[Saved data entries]
▽

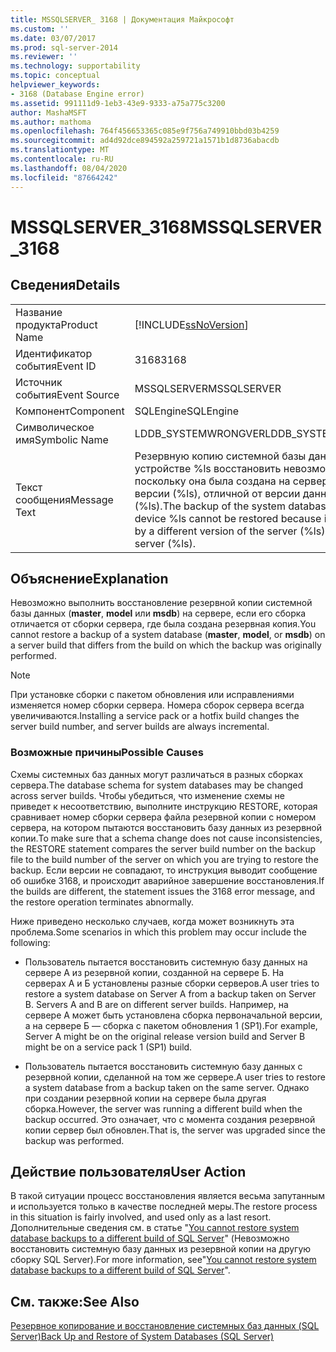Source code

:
```yaml
---
title: MSSQLSERVER_ 3168 | Документация Майкрософт
ms.custom: ''
ms.date: 03/07/2017
ms.prod: sql-server-2014
ms.reviewer: ''
ms.technology: supportability
ms.topic: conceptual
helpviewer_keywords:
- 3168 (Database Engine error)
ms.assetid: 991111d9-1eb3-43e9-9333-a75a775c3200
author: MashaMSFT
ms.author: mathoma
ms.openlocfilehash: 764f456653365c085e9f756a749910bbd03b4259
ms.sourcegitcommit: ad4d92dce894592a259721a1571b1d8736abacdb
ms.translationtype: MT
ms.contentlocale: ru-RU
ms.lasthandoff: 08/04/2020
ms.locfileid: "87664242"
---
```

# <a name="mssqlserver_3168"></a><span data-ttu-id="77e1b-102">MSSQLSERVER_3168</span><span class="sxs-lookup"><span data-stu-id="77e1b-102">MSSQLSERVER_3168</span></span>
    
## <a name="details"></a><span data-ttu-id="77e1b-103">Сведения</span><span class="sxs-lookup"><span data-stu-id="77e1b-103">Details</span></span>  
  
|||  
|-|-|  
|<span data-ttu-id="77e1b-104">Название продукта</span><span class="sxs-lookup"><span data-stu-id="77e1b-104">Product Name</span></span>|[!INCLUDE[ssNoVersion](../../includes/ssnoversion-md.md)]|  
|<span data-ttu-id="77e1b-105">Идентификатор события</span><span class="sxs-lookup"><span data-stu-id="77e1b-105">Event ID</span></span>|<span data-ttu-id="77e1b-106">3168</span><span class="sxs-lookup"><span data-stu-id="77e1b-106">3168</span></span>|  
|<span data-ttu-id="77e1b-107">Источник события</span><span class="sxs-lookup"><span data-stu-id="77e1b-107">Event Source</span></span>|<span data-ttu-id="77e1b-108">MSSQLSERVER</span><span class="sxs-lookup"><span data-stu-id="77e1b-108">MSSQLSERVER</span></span>|  
|<span data-ttu-id="77e1b-109">Компонент</span><span class="sxs-lookup"><span data-stu-id="77e1b-109">Component</span></span>|<span data-ttu-id="77e1b-110">SQLEngine</span><span class="sxs-lookup"><span data-stu-id="77e1b-110">SQLEngine</span></span>|  
|<span data-ttu-id="77e1b-111">Символическое имя</span><span class="sxs-lookup"><span data-stu-id="77e1b-111">Symbolic Name</span></span>|<span data-ttu-id="77e1b-112">LDDB_SYSTEMWRONGVER</span><span class="sxs-lookup"><span data-stu-id="77e1b-112">LDDB_SYSTEMWRONGVER</span></span>|  
|<span data-ttu-id="77e1b-113">Текст сообщения</span><span class="sxs-lookup"><span data-stu-id="77e1b-113">Message Text</span></span>|<span data-ttu-id="77e1b-114">Резервную копию системной базы данных на устройстве %ls восстановить невозможно, поскольку она была создана на сервере другой версии (%ls), отличной от версии данного сервера (%ls).</span><span class="sxs-lookup"><span data-stu-id="77e1b-114">The backup of the system database on the device %ls cannot be restored because it was created by a different version of the server (%ls) than this server (%ls).</span></span>|  
  
## <a name="explanation"></a><span data-ttu-id="77e1b-115">Объяснение</span><span class="sxs-lookup"><span data-stu-id="77e1b-115">Explanation</span></span>  
 <span data-ttu-id="77e1b-116">Невозможно выполнить восстановление резервной копии системной базы данных (**master**, **model** или **msdb**) на сервере, если его сборка отличается от сборки сервера, где была создана резервная копия.</span><span class="sxs-lookup"><span data-stu-id="77e1b-116">You cannot restore a backup of a system database (**master**, **model**, or **msdb**) on a server build that differs from the build on which the backup was originally performed.</span></span>  
  
> [!NOTE]  
>  <span data-ttu-id="77e1b-117">При установке сборки с пакетом обновления или исправлениями изменяется номер сборки сервера. Номера сборок сервера всегда увеличиваются.</span><span class="sxs-lookup"><span data-stu-id="77e1b-117">Installing a service pack or a hotfix build changes the server build number, and server builds are always incremental.</span></span>  
  
### <a name="possible-causes"></a><span data-ttu-id="77e1b-118">Возможные причины</span><span class="sxs-lookup"><span data-stu-id="77e1b-118">Possible Causes</span></span>  
 <span data-ttu-id="77e1b-119">Схемы системных баз данных могут различаться в разных сборках сервера.</span><span class="sxs-lookup"><span data-stu-id="77e1b-119">The database schema for system databases may be changed across server builds.</span></span> <span data-ttu-id="77e1b-120">Чтобы убедиться, что изменение схемы не приведет к несоответствию, выполните инструкцию RESTORE, которая сравнивает номер сборки сервера файла резервной копии с номером сервера, на котором пытаются восстановить базу данных из резервной копии.</span><span class="sxs-lookup"><span data-stu-id="77e1b-120">To make sure that a schema change does not cause inconsistencies, the RESTORE statement compares the server build number on the backup file to the build number of the server on which you are trying to restore the backup.</span></span> <span data-ttu-id="77e1b-121">Если версии не совпадают, то инструкция выводит сообщение об ошибке 3168, и происходит аварийное завершение восстановления.</span><span class="sxs-lookup"><span data-stu-id="77e1b-121">If the builds are different, the statement issues the 3168 error message, and the restore operation terminates abnormally.</span></span>  
  
 <span data-ttu-id="77e1b-122">Ниже приведено несколько случаев, когда может возникнуть эта проблема.</span><span class="sxs-lookup"><span data-stu-id="77e1b-122">Some scenarios in which this problem may occur include the following:</span></span>  
  
-   <span data-ttu-id="77e1b-123">Пользователь пытается восстановить системную базу данных на сервере А из резервной копии, созданной на сервере Б. На серверах А и Б установлены разные сборки серверов.</span><span class="sxs-lookup"><span data-stu-id="77e1b-123">A user tries to restore a system database on Server A from a backup taken on Server B. Servers A and B are on different server builds.</span></span> <span data-ttu-id="77e1b-124">Например, на сервере А может быть установлена сборка первоначальной версии, а на сервере Б — сборка с пакетом обновления 1 (SP1).</span><span class="sxs-lookup"><span data-stu-id="77e1b-124">For example, Server A might be on the original release version build and Server B might be on a service pack 1 (SP1) build.</span></span>  
  
-   <span data-ttu-id="77e1b-125">Пользователь пытается восстановить системную базу данных с резервной копии, сделанной на том же сервере.</span><span class="sxs-lookup"><span data-stu-id="77e1b-125">A user tries to restore a system database from a backup taken on the same server.</span></span> <span data-ttu-id="77e1b-126">Однако при создании резервной копии на сервере была другая сборка.</span><span class="sxs-lookup"><span data-stu-id="77e1b-126">However, the server was running a different build when the backup occurred.</span></span> <span data-ttu-id="77e1b-127">Это означает, что с момента создания резервной копии сервер был обновлен.</span><span class="sxs-lookup"><span data-stu-id="77e1b-127">That is, the server was upgraded since the backup was performed.</span></span>  
  
## <a name="user-action"></a><span data-ttu-id="77e1b-128">Действие пользователя</span><span class="sxs-lookup"><span data-stu-id="77e1b-128">User Action</span></span>  
 <span data-ttu-id="77e1b-129">В такой ситуации процесс восстановления является весьма запутанным и используется только в качестве последней меры.</span><span class="sxs-lookup"><span data-stu-id="77e1b-129">The restore process in this situation is fairly involved, and used only as a last resort.</span></span> <span data-ttu-id="77e1b-130">Дополнительные сведения см. в статье "[You cannot restore system database backups to a different build of SQL Server](https://support.microsoft.com/kb/264474)" (Невозможно восстановить системную базу данных из резервной копии на другую сборку SQL Server).</span><span class="sxs-lookup"><span data-stu-id="77e1b-130">For more information, see"[You cannot restore system database backups to a different build of SQL Server](https://support.microsoft.com/kb/264474)".</span></span>  
  
## <a name="see-also"></a><span data-ttu-id="77e1b-131">См. также:</span><span class="sxs-lookup"><span data-stu-id="77e1b-131">See Also</span></span>  
 [<span data-ttu-id="77e1b-132">Резервное копирование и восстановление системных баз данных (SQL Server)</span><span class="sxs-lookup"><span data-stu-id="77e1b-132">Back Up and Restore of System Databases &#40;SQL Server&#41;</span></span>](../backup-restore/back-up-and-restore-of-system-databases-sql-server.md)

△

Assignment:
Within the data above, how many lines contain "performed"? Respond with the tally alone.

Result of this task:
2